Linda Green, anthropology professor at the University of Arizona, hosted this salon fund raiser in her beautiful desert back yard with a ramada strung with colored lights for a stage and picnic tables covered in oil clothes. It was a hot Sunday night outdoors, and we could have used amplification (some loud planes overhead) but the conversation afterward was lively. We had very few written comments and no scribe that evening to record the live dialogue. There were about 25 people there.
Here is some of what was said:
"Glad you brought these voices forward. Really found the piece about the pow wow---the inability to speak---very significant! It really brought us back to the silenced voices of women! "Coming in Hot" clearly opens the space rather than claiming triumph. Thank you for that honesty."

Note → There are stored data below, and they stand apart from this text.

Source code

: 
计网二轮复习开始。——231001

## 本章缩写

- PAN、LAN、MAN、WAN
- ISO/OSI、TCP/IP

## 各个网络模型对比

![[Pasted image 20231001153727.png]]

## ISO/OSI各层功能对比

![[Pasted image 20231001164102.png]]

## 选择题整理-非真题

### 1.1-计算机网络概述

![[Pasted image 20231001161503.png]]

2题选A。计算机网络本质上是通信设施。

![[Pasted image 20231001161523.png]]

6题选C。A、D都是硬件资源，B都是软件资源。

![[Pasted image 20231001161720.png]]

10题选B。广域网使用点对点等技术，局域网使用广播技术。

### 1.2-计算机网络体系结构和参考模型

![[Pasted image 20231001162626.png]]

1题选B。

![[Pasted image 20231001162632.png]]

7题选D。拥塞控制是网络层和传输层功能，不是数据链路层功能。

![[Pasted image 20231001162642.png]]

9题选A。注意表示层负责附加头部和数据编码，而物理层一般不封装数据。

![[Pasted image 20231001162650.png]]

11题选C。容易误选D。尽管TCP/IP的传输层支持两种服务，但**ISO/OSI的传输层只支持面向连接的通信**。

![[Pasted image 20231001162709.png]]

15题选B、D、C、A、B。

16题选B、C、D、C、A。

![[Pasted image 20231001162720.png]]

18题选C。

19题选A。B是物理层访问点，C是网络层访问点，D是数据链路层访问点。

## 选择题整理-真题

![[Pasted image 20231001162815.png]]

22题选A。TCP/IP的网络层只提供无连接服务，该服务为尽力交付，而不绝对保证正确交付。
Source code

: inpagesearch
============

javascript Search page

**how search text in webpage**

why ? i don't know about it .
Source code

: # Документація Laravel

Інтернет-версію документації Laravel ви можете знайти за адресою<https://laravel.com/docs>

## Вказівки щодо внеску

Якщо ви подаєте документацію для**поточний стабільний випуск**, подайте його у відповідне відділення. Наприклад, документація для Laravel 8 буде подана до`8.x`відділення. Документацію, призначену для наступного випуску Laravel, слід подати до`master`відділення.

I am paraphrasing the below from memory:
One audience member was struck by just how much of a sense of the individual, and independence, came through in all the pieces. A loneliness under harsh conditions rather than a connection to others? This is particularly American.
Another audience member stated how conflicted she felt about her response to the play: being proud of the strength and courage depicted by the women warriors and at the same time being aware of how deeply anti-war she is.
Someone else raised a question about the status of women in the Israeli army, guessing that they do not experience the same levels of harassment and abuse that women soldiers in the US military do. He also wondered what women vets face when they return, what kind of community do they form or can they look to be received back into? As a Native American, he noted that the Pow wow is a place for warriors to return to and find a home in.